Sustainability Leadership Pays Off

In January 2007, when Duquesne was recruiting students for our first MBA Sustainability cohort, the cover of what was then BusinessWeek magazine invited readers to “Imagine a world in which eco-friendly and socially responsible practices actually help a company’s bottom line.”


Less than a decade later, McKinsey describes sustainability as “profits with purpose” and reports that “companies pursue sustainability because it has a material financial impact.” 

  • Companies with high ESG ratings outperform market in the medium and long-term and have lower cost of debt and equity.
  • Companies in Carbon Disclosure and Carbon Performance Leadership Indices have superior stock market returns.
  • Efficient use of resources is an indicator of overall superior financial performance.
  • Socially responsible investment accounted for more than 11% of assets under management in the United States ($3.74 trillion) in 2013.

As MBA students with a focus in sustainability, we are preparing to strengthen the business case for the positive change we want to see in the world!

Source:  “Profits with purpose:  How organizing for sustainability can benefit the bottom line,” McKinsey, 2014

Student Spotlight – Rajany Mathew

Before Duquesne: Rajany served as a Peace Corps Volunteer for 27 months in the beautiful island of Madagascar.

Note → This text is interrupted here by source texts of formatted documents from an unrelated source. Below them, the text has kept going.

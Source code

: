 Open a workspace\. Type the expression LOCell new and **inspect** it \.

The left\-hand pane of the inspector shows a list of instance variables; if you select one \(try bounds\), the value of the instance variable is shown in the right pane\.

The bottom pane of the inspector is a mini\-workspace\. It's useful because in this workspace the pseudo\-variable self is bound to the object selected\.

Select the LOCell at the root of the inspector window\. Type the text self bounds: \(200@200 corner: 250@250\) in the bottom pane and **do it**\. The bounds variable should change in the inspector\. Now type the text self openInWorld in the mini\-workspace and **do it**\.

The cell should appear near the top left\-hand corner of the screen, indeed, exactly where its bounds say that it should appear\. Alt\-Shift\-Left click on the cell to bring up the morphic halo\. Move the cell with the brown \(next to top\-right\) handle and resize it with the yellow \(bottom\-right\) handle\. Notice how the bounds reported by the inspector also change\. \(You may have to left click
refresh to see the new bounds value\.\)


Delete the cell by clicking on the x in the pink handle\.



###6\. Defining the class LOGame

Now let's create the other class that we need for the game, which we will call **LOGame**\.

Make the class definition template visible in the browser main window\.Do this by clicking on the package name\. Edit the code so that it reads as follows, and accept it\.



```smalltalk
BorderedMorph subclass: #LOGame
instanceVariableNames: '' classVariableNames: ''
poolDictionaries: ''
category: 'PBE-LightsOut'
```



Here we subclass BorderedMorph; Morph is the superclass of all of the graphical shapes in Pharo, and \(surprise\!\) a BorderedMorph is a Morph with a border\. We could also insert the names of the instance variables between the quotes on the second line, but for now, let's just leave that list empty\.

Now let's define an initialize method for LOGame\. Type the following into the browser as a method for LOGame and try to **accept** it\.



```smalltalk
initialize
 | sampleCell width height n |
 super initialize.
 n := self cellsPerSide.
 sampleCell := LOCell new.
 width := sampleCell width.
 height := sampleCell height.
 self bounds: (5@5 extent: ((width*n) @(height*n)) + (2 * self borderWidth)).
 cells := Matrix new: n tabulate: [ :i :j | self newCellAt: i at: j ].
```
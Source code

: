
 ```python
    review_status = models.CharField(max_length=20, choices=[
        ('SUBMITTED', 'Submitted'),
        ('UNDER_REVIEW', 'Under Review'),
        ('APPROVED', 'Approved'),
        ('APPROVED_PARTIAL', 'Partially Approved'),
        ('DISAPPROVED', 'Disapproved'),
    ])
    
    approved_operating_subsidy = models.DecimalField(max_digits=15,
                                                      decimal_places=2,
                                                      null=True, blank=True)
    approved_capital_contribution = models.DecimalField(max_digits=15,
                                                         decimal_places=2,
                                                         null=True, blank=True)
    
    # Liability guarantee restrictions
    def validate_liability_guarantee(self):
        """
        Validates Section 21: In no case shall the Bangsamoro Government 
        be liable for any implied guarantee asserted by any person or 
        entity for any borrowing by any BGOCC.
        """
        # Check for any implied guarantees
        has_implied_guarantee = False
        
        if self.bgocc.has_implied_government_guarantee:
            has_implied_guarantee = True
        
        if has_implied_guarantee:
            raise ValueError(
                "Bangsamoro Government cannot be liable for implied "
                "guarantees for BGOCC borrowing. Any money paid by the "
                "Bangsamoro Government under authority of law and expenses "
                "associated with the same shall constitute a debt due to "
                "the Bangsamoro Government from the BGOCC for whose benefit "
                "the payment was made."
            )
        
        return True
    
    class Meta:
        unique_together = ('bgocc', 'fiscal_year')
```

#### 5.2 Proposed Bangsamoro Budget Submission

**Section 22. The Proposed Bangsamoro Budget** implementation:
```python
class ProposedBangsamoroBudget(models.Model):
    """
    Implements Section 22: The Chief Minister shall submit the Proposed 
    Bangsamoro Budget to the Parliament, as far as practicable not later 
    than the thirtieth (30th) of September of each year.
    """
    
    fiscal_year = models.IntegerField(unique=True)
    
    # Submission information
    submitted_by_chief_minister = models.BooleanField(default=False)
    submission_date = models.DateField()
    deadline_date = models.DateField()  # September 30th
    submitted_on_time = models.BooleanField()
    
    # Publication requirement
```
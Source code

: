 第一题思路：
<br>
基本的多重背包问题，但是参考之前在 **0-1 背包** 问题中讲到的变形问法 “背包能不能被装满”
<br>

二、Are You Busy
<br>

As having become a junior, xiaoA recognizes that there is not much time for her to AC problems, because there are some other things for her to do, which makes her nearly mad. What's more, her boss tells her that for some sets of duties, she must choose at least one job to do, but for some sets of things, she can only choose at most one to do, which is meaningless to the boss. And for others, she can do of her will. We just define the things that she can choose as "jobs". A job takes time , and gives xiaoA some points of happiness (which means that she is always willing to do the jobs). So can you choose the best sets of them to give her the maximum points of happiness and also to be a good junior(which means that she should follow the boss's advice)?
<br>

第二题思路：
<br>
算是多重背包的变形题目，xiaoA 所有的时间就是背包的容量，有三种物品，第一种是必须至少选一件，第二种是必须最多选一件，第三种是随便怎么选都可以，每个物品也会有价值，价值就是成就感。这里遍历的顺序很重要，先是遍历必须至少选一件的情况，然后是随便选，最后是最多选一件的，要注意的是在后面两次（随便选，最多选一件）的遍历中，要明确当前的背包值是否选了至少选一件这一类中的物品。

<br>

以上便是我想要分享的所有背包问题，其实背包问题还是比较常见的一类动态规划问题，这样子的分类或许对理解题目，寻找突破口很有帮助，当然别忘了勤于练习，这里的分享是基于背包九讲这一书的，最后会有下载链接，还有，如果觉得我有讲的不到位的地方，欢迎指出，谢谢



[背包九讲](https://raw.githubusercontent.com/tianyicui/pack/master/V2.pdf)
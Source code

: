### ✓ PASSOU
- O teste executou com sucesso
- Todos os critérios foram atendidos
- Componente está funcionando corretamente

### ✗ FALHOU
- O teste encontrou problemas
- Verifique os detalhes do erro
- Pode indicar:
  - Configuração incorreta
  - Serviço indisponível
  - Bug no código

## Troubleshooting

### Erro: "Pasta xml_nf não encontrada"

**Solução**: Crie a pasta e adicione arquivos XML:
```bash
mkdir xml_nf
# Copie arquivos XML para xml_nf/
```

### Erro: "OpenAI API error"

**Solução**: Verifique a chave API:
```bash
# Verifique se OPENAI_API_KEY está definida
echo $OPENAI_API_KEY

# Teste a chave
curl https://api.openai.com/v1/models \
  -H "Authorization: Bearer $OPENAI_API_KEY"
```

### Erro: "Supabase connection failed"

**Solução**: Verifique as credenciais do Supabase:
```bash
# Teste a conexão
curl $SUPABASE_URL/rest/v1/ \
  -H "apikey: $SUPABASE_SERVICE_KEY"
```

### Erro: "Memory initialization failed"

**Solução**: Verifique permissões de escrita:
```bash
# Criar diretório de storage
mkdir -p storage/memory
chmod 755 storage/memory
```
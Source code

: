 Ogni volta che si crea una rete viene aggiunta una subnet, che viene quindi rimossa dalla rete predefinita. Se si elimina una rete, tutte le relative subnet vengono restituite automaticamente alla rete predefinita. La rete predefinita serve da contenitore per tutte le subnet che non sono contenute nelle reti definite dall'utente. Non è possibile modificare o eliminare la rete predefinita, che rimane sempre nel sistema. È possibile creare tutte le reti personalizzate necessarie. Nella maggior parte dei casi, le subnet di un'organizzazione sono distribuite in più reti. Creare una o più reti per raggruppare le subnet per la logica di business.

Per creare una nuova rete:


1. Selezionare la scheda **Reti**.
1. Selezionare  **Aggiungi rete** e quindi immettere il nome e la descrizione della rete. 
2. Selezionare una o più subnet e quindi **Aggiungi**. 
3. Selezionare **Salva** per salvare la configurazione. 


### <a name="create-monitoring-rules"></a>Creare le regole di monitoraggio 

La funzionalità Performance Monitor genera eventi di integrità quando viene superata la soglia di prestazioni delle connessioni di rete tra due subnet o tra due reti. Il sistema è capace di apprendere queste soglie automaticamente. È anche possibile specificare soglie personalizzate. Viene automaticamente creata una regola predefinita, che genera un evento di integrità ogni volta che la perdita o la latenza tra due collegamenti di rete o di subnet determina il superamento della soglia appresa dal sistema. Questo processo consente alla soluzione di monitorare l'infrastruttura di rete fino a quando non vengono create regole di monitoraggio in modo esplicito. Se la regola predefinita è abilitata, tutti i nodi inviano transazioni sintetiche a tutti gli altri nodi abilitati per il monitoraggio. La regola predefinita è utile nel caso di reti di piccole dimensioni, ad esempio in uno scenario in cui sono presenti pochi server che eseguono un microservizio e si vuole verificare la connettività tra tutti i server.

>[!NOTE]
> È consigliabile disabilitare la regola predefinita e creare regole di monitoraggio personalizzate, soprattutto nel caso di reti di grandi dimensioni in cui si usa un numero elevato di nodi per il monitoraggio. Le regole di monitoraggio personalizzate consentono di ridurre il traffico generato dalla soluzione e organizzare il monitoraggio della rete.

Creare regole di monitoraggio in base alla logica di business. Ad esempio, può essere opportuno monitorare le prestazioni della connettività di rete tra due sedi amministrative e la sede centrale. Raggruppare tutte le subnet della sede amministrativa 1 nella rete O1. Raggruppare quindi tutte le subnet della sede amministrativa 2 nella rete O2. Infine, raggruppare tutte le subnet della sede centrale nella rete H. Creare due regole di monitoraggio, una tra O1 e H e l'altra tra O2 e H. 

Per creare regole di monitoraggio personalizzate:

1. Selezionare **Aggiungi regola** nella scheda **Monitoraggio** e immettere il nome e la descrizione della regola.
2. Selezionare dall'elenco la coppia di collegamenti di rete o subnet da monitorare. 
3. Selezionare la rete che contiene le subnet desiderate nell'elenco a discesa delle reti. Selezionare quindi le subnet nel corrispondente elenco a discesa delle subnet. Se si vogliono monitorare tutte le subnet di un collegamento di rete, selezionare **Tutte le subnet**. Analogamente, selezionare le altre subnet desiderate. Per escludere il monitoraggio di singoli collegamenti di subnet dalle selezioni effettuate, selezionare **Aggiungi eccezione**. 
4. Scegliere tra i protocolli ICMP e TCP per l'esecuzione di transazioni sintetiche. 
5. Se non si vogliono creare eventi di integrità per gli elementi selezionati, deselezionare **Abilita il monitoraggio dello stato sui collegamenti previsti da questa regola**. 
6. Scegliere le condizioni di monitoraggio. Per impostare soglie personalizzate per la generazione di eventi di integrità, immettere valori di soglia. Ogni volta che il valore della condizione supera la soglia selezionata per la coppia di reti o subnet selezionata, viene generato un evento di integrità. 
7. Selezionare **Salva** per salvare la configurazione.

From 2013 to 2015, she worked as an Agri-business volunteer, which involved working with a local silk-weaving cooperative to help develop their business and establish partners overseas. Furthermore, Rajany worked in the local community to help develop a Farmer Field School. This program taught yield-increasing farmer techniques in addition to healthy cooking and nutritional information while using local foods and building organic gardens.

A graduate of  Drexel University in Philadelphia, Rajany majored in Marketing and Finance in the 5-year co-op program. Her professional marketing co-ops were with Johnson & Johnson and Sunoco. She completed her last co-op volunteering at an orphanage in Thailand. She also studied abroad in Singapore which piqued her interest in traveling and working abroad.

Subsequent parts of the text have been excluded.